O kadar etik, dürüst ve hümanist bir uzman ki asla çıkarları uğruna hastalarını riske atmıyor. Hastane seçiminden ekibine kadar her konuda oldukça titiz ve duyarlı seçimler yaptı. Hastalığımdan dolayı doğumda karşılaşılabilecek sorunları göz ardı etmemek için her durumda müdahale edilebilecek tam donanımlı bir hastanede doğum yapmamı uygun görerek operasyonu gerçekleştirdi.

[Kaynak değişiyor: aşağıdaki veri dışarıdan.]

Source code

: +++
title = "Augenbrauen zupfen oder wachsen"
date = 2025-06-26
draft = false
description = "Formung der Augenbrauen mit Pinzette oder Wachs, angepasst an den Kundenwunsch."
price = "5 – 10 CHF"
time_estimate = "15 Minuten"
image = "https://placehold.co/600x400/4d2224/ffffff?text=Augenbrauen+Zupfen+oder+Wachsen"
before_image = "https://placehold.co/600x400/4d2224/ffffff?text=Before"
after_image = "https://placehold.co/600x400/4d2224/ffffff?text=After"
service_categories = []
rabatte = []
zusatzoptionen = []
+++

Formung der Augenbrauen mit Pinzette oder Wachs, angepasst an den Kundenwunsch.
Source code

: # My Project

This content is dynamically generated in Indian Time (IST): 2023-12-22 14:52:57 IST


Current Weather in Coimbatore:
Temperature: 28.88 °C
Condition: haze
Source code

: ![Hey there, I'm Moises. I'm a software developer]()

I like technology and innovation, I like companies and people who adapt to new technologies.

Bebeğimizin doğum kilosundan sağlıklı olup olmayacağına kadar yaptığı bütün tahminler doğru çıkmıştı. Ve 27 Eylül sabahı usta ellerin marifetiyle bizim için bizden biri doğdu ömrümüze, gönlümüze. Kızımız artık kucağımızdaydı. Rüya gibi… Düşlerin gerçekle buluşması tarifi olmayan bir duygu… Bu düşü gerçeğe dönüştüren Hocalarımız Prof.Dr. Engin Oral ‘a, Prof.Dr. Burhan Ferhanoğlu’na ve ekiplerine ömrümüzün sonuna kadar minnet duyacağız. İyi ki varsınız. Ellerinize yüreğinize sağlık.